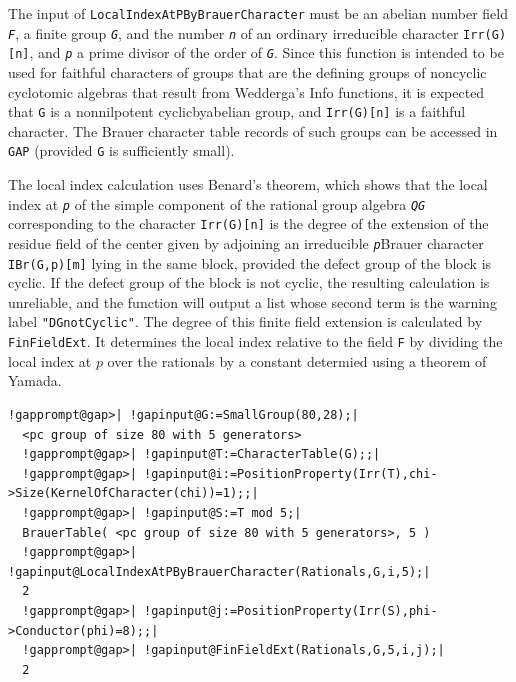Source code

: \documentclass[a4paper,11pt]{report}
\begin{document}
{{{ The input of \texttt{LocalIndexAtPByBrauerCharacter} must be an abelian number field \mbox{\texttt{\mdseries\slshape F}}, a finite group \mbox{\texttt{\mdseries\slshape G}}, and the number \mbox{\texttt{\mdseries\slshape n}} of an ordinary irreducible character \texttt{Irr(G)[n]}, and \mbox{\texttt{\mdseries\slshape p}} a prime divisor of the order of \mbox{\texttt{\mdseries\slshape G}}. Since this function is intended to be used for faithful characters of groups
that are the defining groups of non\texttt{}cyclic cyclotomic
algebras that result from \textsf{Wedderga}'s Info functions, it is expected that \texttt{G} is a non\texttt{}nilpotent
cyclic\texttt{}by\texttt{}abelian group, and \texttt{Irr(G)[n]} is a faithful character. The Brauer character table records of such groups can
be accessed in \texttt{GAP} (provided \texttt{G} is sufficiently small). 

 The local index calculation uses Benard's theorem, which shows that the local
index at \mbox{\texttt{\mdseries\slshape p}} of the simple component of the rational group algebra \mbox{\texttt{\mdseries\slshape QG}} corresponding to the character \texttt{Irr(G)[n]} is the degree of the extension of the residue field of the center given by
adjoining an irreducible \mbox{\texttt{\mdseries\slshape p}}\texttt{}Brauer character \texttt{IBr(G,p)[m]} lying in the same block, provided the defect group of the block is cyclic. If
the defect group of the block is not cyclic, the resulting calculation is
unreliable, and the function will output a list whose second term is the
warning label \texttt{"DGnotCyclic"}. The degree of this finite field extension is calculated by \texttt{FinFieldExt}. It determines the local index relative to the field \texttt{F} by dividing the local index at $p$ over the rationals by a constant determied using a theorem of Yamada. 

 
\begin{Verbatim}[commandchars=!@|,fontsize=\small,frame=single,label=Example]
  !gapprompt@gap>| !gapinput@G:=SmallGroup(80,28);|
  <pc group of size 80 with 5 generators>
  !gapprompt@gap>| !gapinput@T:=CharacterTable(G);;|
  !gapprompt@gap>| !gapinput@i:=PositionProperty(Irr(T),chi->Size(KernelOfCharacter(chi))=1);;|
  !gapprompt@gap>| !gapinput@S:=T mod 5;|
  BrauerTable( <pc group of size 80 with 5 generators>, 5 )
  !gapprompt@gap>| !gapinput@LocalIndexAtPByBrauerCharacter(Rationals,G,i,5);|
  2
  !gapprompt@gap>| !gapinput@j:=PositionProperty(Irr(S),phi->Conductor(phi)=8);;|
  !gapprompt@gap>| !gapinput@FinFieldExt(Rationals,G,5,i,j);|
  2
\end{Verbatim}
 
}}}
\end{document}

——

What the task asks → Report each line of the records that holds the word "calculation".

Exercise result →
 The local index calculation uses Benard's theorem, which shows that the local
the defect group of the block is not cyclic, the resulting calculation is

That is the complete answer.